The move is not surprising. President Xi has made the PLA’s modernisation one of the core themes of his Thought. In his speech, he underscored that the “Party’s goal of building a strong military in the new era is to build the people’s forces into world class forces that obey the People’s command, can fight and win, and maintain excellent conduct.”

Xi heads the CMC, but its size has now been shrunk to seven, from the previous 11. He has appointed PLA Air Force General Xu Qiliang as the first Vice Chairman of the CMC. Gen. Xu served as the second vice chairman during President Xi’s first term. General Zhang Youxia will now become the second vice-chairman.

Chinese media reports say that President Xi and General Xu worked together in the coastal city of Fuzhou. Xu was appointed local commander of the Air Force in Fuzhou in late 1989, a year before Xi became the party head of the city.

General Zhang, the second vice chairman, is also well known to President Xi. Both are natives of Shaanxi province, and their fathers worked together in the 1940s during the Chinese revolution.

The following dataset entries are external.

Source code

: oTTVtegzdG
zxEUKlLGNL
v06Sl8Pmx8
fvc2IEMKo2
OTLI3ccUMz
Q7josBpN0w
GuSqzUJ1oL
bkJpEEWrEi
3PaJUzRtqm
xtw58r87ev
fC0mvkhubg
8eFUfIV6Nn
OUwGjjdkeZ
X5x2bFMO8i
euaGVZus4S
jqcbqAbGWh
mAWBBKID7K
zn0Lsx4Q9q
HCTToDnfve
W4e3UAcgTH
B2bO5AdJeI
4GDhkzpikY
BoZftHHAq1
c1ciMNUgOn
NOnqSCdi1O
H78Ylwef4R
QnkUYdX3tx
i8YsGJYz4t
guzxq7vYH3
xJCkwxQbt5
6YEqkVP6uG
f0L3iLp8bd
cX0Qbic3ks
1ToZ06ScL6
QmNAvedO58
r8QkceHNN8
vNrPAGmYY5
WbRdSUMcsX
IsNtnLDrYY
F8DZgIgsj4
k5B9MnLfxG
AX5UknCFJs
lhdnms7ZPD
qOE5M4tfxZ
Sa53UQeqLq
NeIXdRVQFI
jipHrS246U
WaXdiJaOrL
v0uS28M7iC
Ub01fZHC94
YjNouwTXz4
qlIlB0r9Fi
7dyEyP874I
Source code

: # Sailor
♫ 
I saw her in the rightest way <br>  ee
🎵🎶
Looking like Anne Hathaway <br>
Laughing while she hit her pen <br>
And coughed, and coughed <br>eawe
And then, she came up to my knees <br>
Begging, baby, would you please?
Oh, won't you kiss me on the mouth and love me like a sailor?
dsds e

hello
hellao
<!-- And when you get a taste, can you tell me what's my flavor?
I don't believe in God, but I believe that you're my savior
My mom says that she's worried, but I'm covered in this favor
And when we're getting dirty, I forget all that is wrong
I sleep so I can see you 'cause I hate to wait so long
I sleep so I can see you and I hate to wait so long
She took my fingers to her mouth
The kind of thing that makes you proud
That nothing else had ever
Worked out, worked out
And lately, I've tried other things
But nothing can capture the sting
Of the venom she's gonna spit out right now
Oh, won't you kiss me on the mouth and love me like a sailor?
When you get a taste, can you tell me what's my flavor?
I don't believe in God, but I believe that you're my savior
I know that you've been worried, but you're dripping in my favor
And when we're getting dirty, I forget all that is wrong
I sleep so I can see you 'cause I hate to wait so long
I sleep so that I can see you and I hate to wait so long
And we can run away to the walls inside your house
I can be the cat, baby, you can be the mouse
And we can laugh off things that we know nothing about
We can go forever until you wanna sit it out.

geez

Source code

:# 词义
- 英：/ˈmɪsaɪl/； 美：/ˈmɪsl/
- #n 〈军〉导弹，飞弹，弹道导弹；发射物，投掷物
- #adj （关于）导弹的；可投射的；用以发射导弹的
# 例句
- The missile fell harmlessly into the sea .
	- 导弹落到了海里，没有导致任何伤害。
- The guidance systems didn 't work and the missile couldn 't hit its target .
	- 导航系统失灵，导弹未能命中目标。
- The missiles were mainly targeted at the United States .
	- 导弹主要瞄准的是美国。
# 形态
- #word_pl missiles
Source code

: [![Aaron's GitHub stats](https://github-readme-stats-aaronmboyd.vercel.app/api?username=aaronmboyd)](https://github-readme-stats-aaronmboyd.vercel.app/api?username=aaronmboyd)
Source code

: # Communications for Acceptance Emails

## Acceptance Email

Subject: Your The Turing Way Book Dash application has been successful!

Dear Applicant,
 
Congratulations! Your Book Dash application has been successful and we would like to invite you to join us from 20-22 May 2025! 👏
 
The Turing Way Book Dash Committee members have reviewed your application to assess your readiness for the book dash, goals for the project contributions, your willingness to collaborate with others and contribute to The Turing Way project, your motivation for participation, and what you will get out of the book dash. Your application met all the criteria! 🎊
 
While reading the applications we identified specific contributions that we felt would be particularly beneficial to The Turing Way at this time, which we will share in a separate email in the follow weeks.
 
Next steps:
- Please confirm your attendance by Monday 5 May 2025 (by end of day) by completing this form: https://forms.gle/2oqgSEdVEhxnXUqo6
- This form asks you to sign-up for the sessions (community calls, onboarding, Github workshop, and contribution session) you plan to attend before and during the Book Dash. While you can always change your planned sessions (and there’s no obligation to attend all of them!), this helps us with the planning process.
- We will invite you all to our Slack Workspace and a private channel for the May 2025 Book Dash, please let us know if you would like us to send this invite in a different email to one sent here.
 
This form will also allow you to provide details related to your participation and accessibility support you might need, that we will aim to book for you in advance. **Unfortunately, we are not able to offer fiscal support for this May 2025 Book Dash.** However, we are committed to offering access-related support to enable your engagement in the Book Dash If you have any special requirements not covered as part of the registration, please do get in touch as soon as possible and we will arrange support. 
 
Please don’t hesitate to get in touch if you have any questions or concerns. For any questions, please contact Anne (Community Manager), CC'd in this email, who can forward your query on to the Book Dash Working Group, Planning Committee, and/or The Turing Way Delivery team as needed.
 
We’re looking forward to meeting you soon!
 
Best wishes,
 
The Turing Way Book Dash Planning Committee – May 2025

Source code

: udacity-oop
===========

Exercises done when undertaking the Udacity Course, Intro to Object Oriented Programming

The other four CMC members are General Wei Fenghe, General Li Zuocheng, Admiral Miao Hua and Lieutenant General Zhang Shengmin.

General Zhang Shengmin is the chief of the CMC’s anti-corruption Discipline Inspection Commission. Analysts say that his appointment in the CMC signals that there will be no slide in Xi’s massive anti-graft drive in the PLA, which has already felled more than 100 generals.

Two former CMC Vice Chairmen Guo Boxiong and Xu Caihou were arrested for corruption. Xu later died of cancer while in detention.

President Xi has already brought in major structural changes in the military focussing on joint tri-service combat, undertaken by five newly formed theatre commands. Clearly, even before the dust had settled on the 19th party congress, Xi was walking the talk of instituting relentless reforms in tune with his Thought. Rapid changes in other avenues can be assuredly predicted as China, steered by Xi, begins another Long March to achieve the two centenary goals.